Let's look at the shape of the data about DAMD and see how to computationally construct a graph, and how that compares to doing so with an interactive tool, such as Table 2 Net.
In [2]:
# first we want some Python tools to make our lives easier
import pandas as pd
import numpy as np
import networkx as nx
import matplotlib.pyplot as plt
%matplotlib inline
In [2]:
with open("20170718 hashtag_damd uncleaned.csv") as fd:
for row in fd.readlines()[:3]:
print(row)
That looks like a comma-separated value (CSV) file. There are many other kinds of files for data, but these are quite typical. In a CSV, each line is a data item (a tweet in this case), and columns are variables for each item. We call such a thing a data frame.
In [4]:
damd = pd.read_csv("20170718 hashtag_damd uncleaned.csv")

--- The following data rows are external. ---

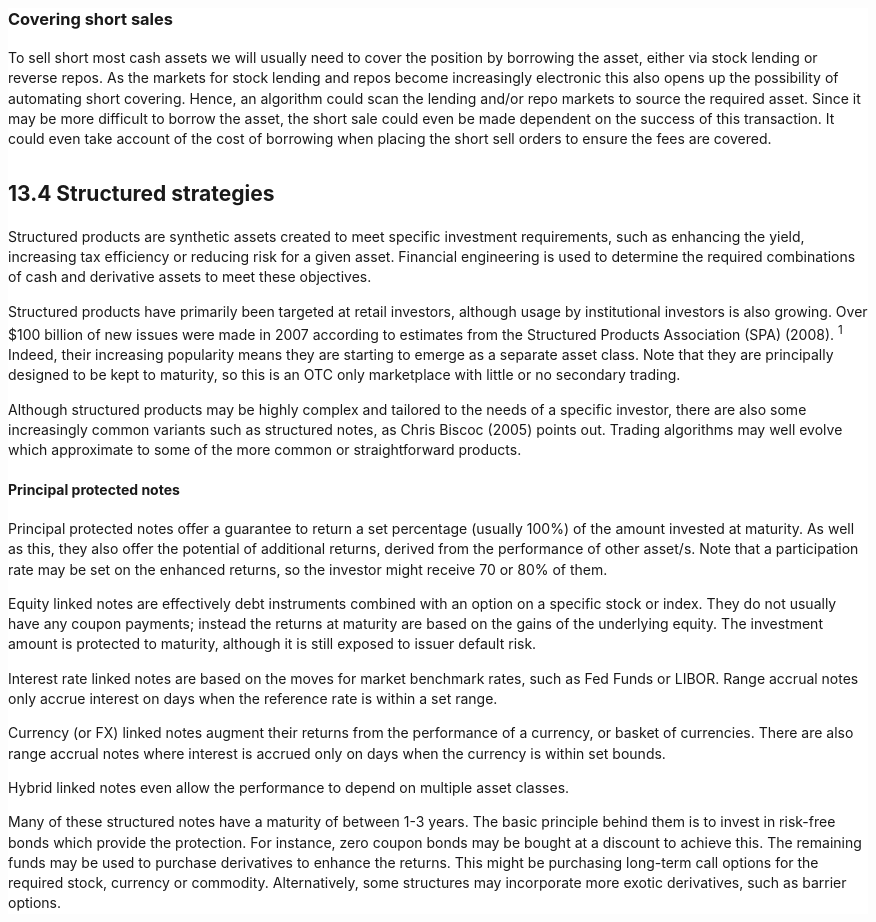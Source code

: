 ### Covering short sales

To sell short most cash assets we will usually need to cover the position by borrowing the asset, either via stock lending or reverse repos. As the markets for stock lending and repos become increasingly electronic this also opens up the possibility of automating short covering. Hence, an algorithm could scan the lending and/or repo markets to source the required asset. Since it may be more difficult to borrow the asset, the short sale could even be made dependent on the success of this transaction. It could even take account of the cost of borrowing when placing the short sell orders to ensure the fees are covered.

## **13.4 Structured strategies**

Structured products are synthetic assets created to meet specific investment requirements, such as enhancing the yield, increasing tax efficiency or reducing risk for a given asset. Financial engineering is used to determine the required combinations of cash and derivative assets to meet these objectives.

Structured products have primarily been targeted at retail investors, although usage by institutional investors is also growing. Over \$100 billion of new issues were made in 2007 according to estimates from the Structured Products Association (SPA) (2008). <sup>1</sup> Indeed, their increasing popularity means they are starting to emerge as a separate asset class. Note that they are principally designed to be kept to maturity, so this is an OTC only marketplace with little or no secondary trading.

Although structured products may be highly complex and tailored to the needs of a specific investor, there are also some increasingly common variants such as structured notes, as Chris Biscoc (2005) points out. Trading algorithms may well evolve which approximate to some of the more common or straightforward products.

#### Principal protected notes

Principal protected notes offer a guarantee to return a set percentage (usually 100%) of the amount invested at maturity. As well as this, they also offer the potential of additional returns, derived from the performance of other asset/s. Note that a participation rate may be set on the enhanced returns, so the investor might receive 70 or 80% of them.

Equity linked notes are effectively debt instruments combined with an option on a specific stock or index. They do not usually have any coupon payments; instead the returns at maturity are based on the gains of the underlying equity. The investment amount is protected to maturity, although it is still exposed to issuer default risk.

Interest rate linked notes are based on the moves for market benchmark rates, such as Fed Funds or LIBOR. Range accrual notes only accrue interest on days when the reference rate is within a set range.

Currency (or FX) linked notes augment their returns from the performance of a currency, or basket of currencies. There are also range accrual notes where interest is accrued only on days when the currency is within set bounds.

Hybrid linked notes even allow the performance to depend on multiple asset classes.

Many of these structured notes have a maturity of between 1-3 years. The basic principle behind them is to invest in risk-free bonds which provide the protection. For instance, zero coupon bonds may be bought at a discount to achieve this. The remaining funds may be used to purchase derivatives to enhance the returns. This might be purchasing long-term call options for the required stock, currency or commodity. Alternatively, some structures may incorporate more exotic derivatives, such as barrier options.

What variables do we have?
In [5]:
damd.columns
Out[5]:
Let's decide to use the tweet_id
as index. It is an unique identifier for the tweets.
In [6]:
damd = pd.read_csv("20170718 hashtag_damd uncleaned.csv", index_col="tweet_id")
damd.head(3)
Out[6]:
To find patterns in the data, we might look at #hashtags, and if we can identify some interesting patterns in them. Cooccurrence is a useful thing to look at, and can easily be done in Twitter data.

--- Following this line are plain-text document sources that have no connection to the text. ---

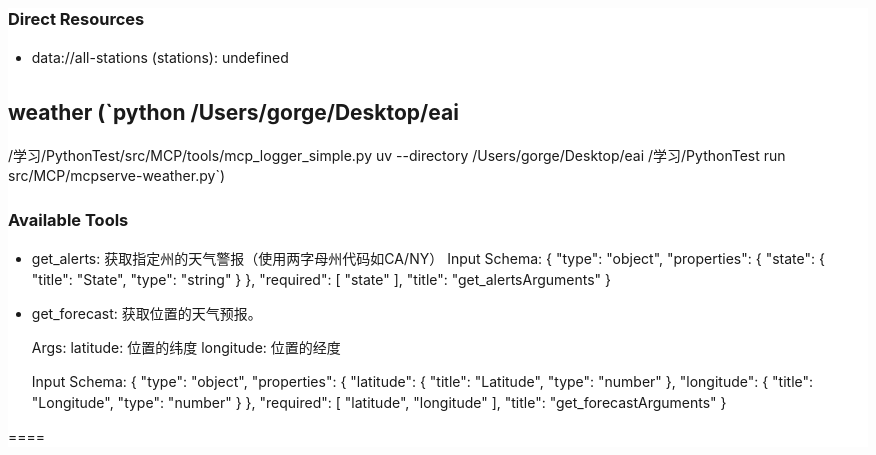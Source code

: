 ### Direct Resources
- data://all-stations (stations): undefined

## weather (`python /Users/gorge/Desktop/eai
/学习/PythonTest/src/MCP/tools/mcp_logger_simple.py uv --directory /Users/gorge/Desktop/eai
/学习/PythonTest run src/MCP/mcpserve-weather.py`)

### Available Tools
- get_alerts: 获取指定州的天气警报（使用两字母州代码如CA/NY）
    Input Schema:
    {
      \"type\": \"object\",
      \"properties\": {
        \"state\": {
          \"title\": \"State\",
          \"type\": \"string\"
        }
      },
      \"required\": [
        \"state\"
      ],
      \"title\": \"get_alertsArguments\"
    }

- get_forecast: 获取位置的天气预报。

    Args:
        latitude: 位置的纬度
        longitude: 位置的经度
    
    Input Schema:
    {
      \"type\": \"object\",
      \"properties\": {
        \"latitude\": {
          \"title\": \"Latitude\",
          \"type\": \"number\"
        },
        \"longitude\": {
          \"title\": \"Longitude\",
          \"type\": \"number\"
        }
      },
      \"required\": [
        \"latitude\",
        \"longitude\"
      ],
      \"title\": \"get_forecastArguments\"
    }

====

We might want to bipartite graph ("network") $g = \langle N, V \rangle$, where $N = \{{node}_1, {node}_2 \ldots {node}_n\}$ is a set of nodes ("spheres"), and $V = \{{\langle source, target \rangle_1, \langle source, target \rangle _2 \ldots \langle source, target \rangle _m }\}$ set of edges ("lines") of tweets and hashtags, to analyze hashtag co-occurrence.
A bipartite graph has two types of nodes, which are not connected within the type, only across. In our case, hashtags are connected to tweets, but tweets are not directly connected to tweets, and hashtags are not directly connected to hashtags. Makes sense, right?

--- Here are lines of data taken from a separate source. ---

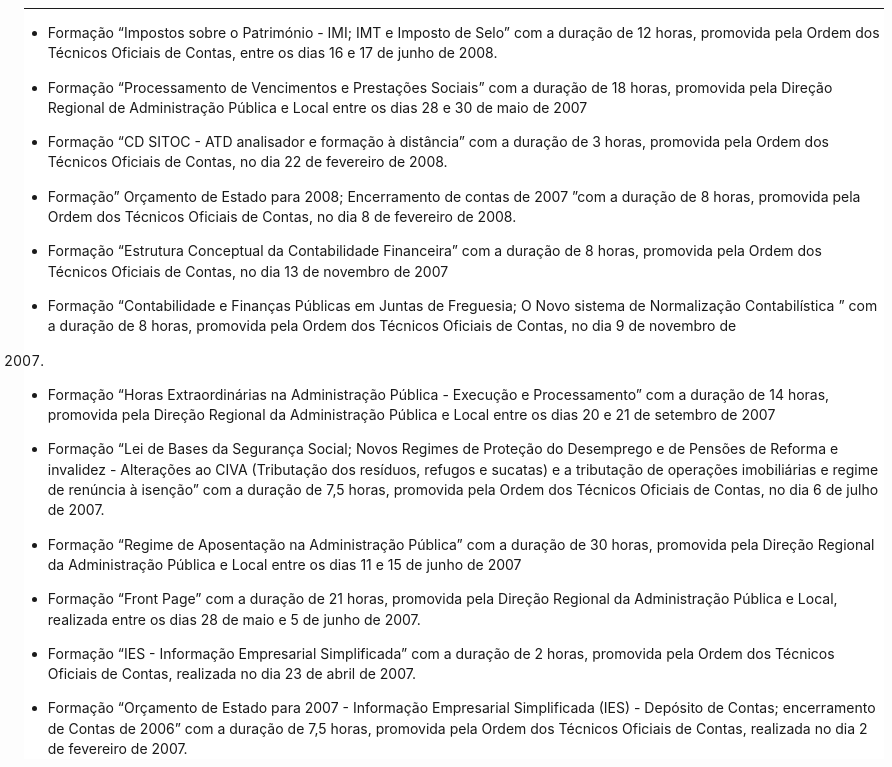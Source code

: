 


---

   - Formação “Impostos sobre o Património - IMI; IMT e Imposto de Selo” com a duração de 12 horas, promovida pela
Ordem dos Técnicos Oficiais de Contas, entre os dias 16 e 17 de junho de 2008.

   - Formação “Processamento de Vencimentos e Prestações Sociais” com a duração de 18 horas, promovida pela
Direção Regional de Administração Pública e Local entre os dias 28 e 30 de maio de 2007

   - Formação “CD SITOC - ATD analisador e formação à distância” com a duração de 3 horas, promovida pela Ordem
dos Técnicos Oficiais de Contas, no dia 22 de fevereiro de 2008.

   - Formação” Orçamento de Estado para 2008; Encerramento de contas de 2007 ”com a duração de 8 horas, promovida
pela Ordem dos Técnicos Oficiais de Contas, no dia 8 de fevereiro de 2008.

   - Formação “Estrutura Conceptual da Contabilidade Financeira” com a duração de 8 horas, promovida pela Ordem dos
Técnicos Oficiais de Contas, no dia 13 de novembro de 2007

   - Formação “Contabilidade e Finanças Públicas em Juntas de Freguesia; O Novo sistema de Normalização
Contabilística ” com a duração de 8 horas, promovida pela Ordem dos Técnicos Oficiais de Contas, no dia 9 de novembro de
2007.

   - Formação “Horas Extraordinárias na Administração Pública - Execução e Processamento” com a duração de 14
horas, promovida pela Direção Regional da Administração Pública e Local entre os dias 20 e 21 de setembro de 2007

   - Formação “Lei de Bases da Segurança Social; Novos Regimes de Proteção do Desemprego e de Pensões de Reforma
e invalidez - Alterações ao CIVA (Tributação dos resíduos, refugos e sucatas) e a tributação de operações imobiliárias e
regime de renúncia à isenção” com a duração de 7,5 horas, promovida pela Ordem dos Técnicos Oficiais de Contas, no dia 6
de julho de 2007.

   - Formação “Regime de Aposentação na Administração Pública” com a duração de 30 horas, promovida pela Direção
Regional da Administração Pública e Local entre os dias 11 e 15 de junho de 2007

   - Formação “Front Page” com a duração de 21 horas, promovida pela Direção Regional da Administração Pública e
Local, realizada entre os dias 28 de maio e 5 de junho de 2007.

   - Formação “IES - Informação Empresarial Simplificada” com a duração de 2 horas, promovida pela Ordem dos
Técnicos Oficiais de Contas, realizada no dia 23 de abril de 2007.

   - Formação “Orçamento de Estado para 2007 - Informação Empresarial Simplificada (IES) - Depósito de Contas;
encerramento de Contas de 2006” com a duração de 7,5 horas, promovida pela Ordem dos Técnicos Oficiais de Contas,
realizada no dia 2 de fevereiro de 2007.
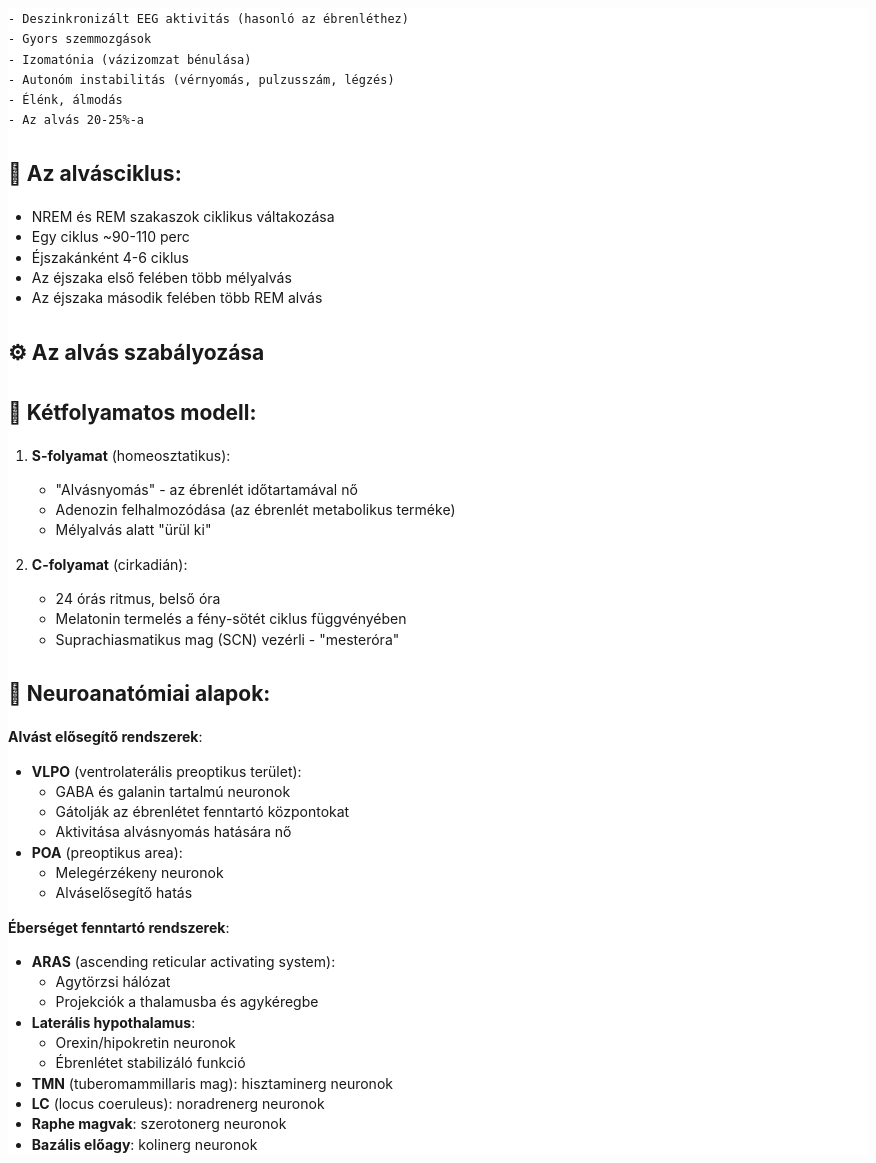     - Deszinkronizált EEG aktivitás (hasonló az ébrenléthez)
    - Gyors szemmozgások
    - Izomatónia (vázizomzat bénulása)
    - Autonóm instabilitás (vérnyomás, pulzusszám, légzés)
    - Élénk, álmodás
    - Az alvás 20-25%-a

## 🔄 Az alvásciklus:

- NREM és REM szakaszok ciklikus váltakozása
- Egy ciklus ~90-110 perc
- Éjszakánként 4-6 ciklus
- Az éjszaka első felében több mélyalvás
- Az éjszaka második felében több REM alvás

## ⚙️ Az alvás szabályozása

## 🔹 Kétfolyamatos modell:

1. **S-folyamat** (homeosztatikus):
    
    - "Alvásnyomás" - az ébrenlét időtartamával nő
    - Adenozin felhalmozódása (az ébrenlét metabolikus terméke)
    - Mélyalvás alatt "ürül ki"
2. **C-folyamat** (cirkadián):
    
    - 24 órás ritmus, belső óra
    - Melatonin termelés a fény-sötét ciklus függvényében
    - Suprachiasmatikus mag (SCN) vezérli - "mesteróra"

## 🔹 Neuroanatómiai alapok:

**Alvást elősegítő rendszerek**:

- **VLPO** (ventrolaterális preoptikus terület):
    - GABA és galanin tartalmú neuronok
    - Gátolják az ébrenlétet fenntartó központokat
    - Aktivitása alvásnyomás hatására nő
- **POA** (preoptikus area):
    - Melegérzékeny neuronok
    - Alváselősegítő hatás

**Éberséget fenntartó rendszerek**:

- **ARAS** (ascending reticular activating system):
    - Agytörzsi hálózat
    - Projekciók a thalamusba és agykéregbe
- **Laterális hypothalamus**:
    - Orexin/hipokretin neuronok
    - Ébrenlétet stabilizáló funkció
- **TMN** (tuberomammillaris mag): hisztaminerg neuronok
- **LC** (locus coeruleus): noradrenerg neuronok
- **Raphe magvak**: szerotonerg neuronok
- **Bazális előagy**: kolinerg neuronok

This data manipulation process can be done with Table 2 Net. But doing so programmatically is a different way to do it. We will use Python library called NetworkX.
Below is a Gephi visualization of a graph made with Table 2 Net, coloured by node type red for tweets and green for hashtags, and showing labels for the hashtag nodes with degree of 15 or larger. We have used the algorithm ForceAtlas2 in Gephi for positioning the nodes. The central node, hashtag damd
has been hidden, because it carries no information.
First let's take a peek at the shape of the hashtags, how they are stored in the data we have received.
In [7]:
damd.hashtags.head()
Out[7]:
We see that the hashtag
column is itself a semicolon separated list, and our data is kind of three dimensional. We need to split it up.
From reading the documentation, we know that nx.Graph.add_edge()
requires input as a tuple (source, target)
, describing one edge. For each tweet, we generate a list of it's hashtags, and then add those edges to the graph one by one. So, from the original data shape
tweet1 hashtag1;hashtag2;hashtag3
tweet2 hashtag9;hashtag4
.
.
.
We create an intermediary data shape for line 5
tweet1 hashtag1
tweet1 hashtag2
tweet1 hashtag3
tweet2 hashtag9
tweet2 hashtag4
.
.
.
This suits what the NetworkX API expects.
Conveniently NetworkX automatically creates the nodes, so we don't have to think about them. How can it automatically know what the nodes are, if it only looks at links?
In [8]:
def buildHashtagCooccurrenceGraph(tweets):
g = nx.Graph(name="Hashtag co-occurrence bipartite")
for tweet, hashtags in damd.hashtags.astype(str).map(lambda l: l.split(';')).items():
g.add_node(tweet, Type="tweet_id")
for hashtag in hashtags:
g.add_edge(tweet, hashtag.lower())
return g
In [9]:
g = buildHashtagCooccurrenceGraph(damd)
Now, let's briefly inspect the graph g
we created.
In [10]:
print(nx.info(g))
Save to file, for opening in Gephi.
In [9]:
nx.write_gexf(g, "hashtag-cooccurrence-bipartite-with-python.gexf")
In [10]:
g_table2net = nx.read_gexf("hashtag-cooccurrence-bipartite-with-table2net.gexf")
print(nx.info(g_table2net))
After poking around in Gephi for half an hour setting colours and filters, positioning with ForceAtlas2 and outputting an image, here is a visualization of the graph. It should be equal to the one above, which was visualized from a graph constructed from the data with Table 2 Net.
In graph theory, "isomorphism" (ἴσος isos "equal", and μορφή morphe "form" or "shape") means that graphs are of the same shape. Why do want to know this? We want to inspect if we successfully reproduced the process that Table 2 Net did.
In [11]:
# This algoritm is not guaranteed, but it is fast
nx.isomorphism.fast_could_be_isomorphic(g, g_table2net)
Out[11]:
Did we "open the black box" of Table 2 Net and Gephi?